Pictures paired with source code:

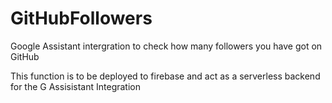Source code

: # GitHubFollowers

Google Assistant intergration to check how many followers you have got on GitHub

This function is to be deployed to firebase and act as a serverless backend for the G Assisistant Integration
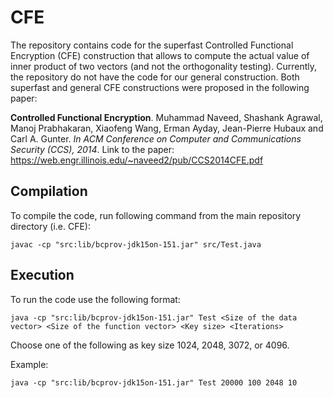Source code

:CFE
===

The repository contains code for the superfast Controlled Functional Encryption (CFE) construction that allows to compute the actual value of inner product of two vectors (and not the orthogonality testing). Currently, the repository do not have the code for our general construction. Both superfast and general CFE constructions were proposed in the following paper:

**Controlled Functional Encryption**. Muhammad Naveed, Shashank Agrawal, Manoj Prabhakaran, Xiaofeng Wang, Erman Ayday, Jean-Pierre Hubaux and Carl A. Gunter. *In ACM Conference on Computer and Communications Security (CCS), 2014*.
Link to the paper: https://web.engr.illinois.edu/~naveed2/pub/CCS2014CFE.pdf

Compilation
------------
To compile the code, run following command from the main repository directory (i.e. CFE):

    javac -cp "src:lib/bcprov-jdk15on-151.jar" src/Test.java

Execution
----------
To run the code use the following format:

    java -cp "src:lib/bcprov-jdk15on-151.jar" Test <Size of the data vector> <Size of the function vector> <Key size> <Iterations>

Choose one of the following as key size 1024, 2048, 3072, or 4096.

Example:

    java -cp "src:lib/bcprov-jdk15on-151.jar" Test 20000 100 2048 10
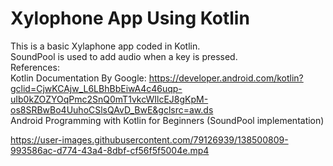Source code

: # Xylophone App Using Kotlin
This is a basic Xylaphone app coded in Kotlin.<br/>
SoundPool is used to add audio when a key is pressed.<br/> 
References:<br/>
Kotlin Documentation By Google: https://developer.android.com/kotlin?gclid=CjwKCAjw_L6LBhBbEiwA4c46uqp-uIb0kZOZYOqPmc2SnQ0mT1vkcWIlcEJ8gKpM-os8SRBwBo4UuhoCSlsQAvD_BwE&gclsrc=aw.ds
<br/>Android Programming with Kotlin for Beginners (SoundPool implementation)


https://user-images.githubusercontent.com/79126939/138500809-993586ac-d774-43a4-8dbf-cf56f5f5004e.mp4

* **About this task**
Copy out every line of the entries where the string "java" shows up.

* **Task response**
    javac -cp "src:lib/bcprov-jdk15on-151.jar" src/Test.java
    java -cp "src:lib/bcprov-jdk15on-151.jar" Test <Size of the data vector> <Size of the function vector> <Key size> <Iterations>
    java -cp "src:lib/bcprov-jdk15on-151.jar" Test 20000 100 2048 10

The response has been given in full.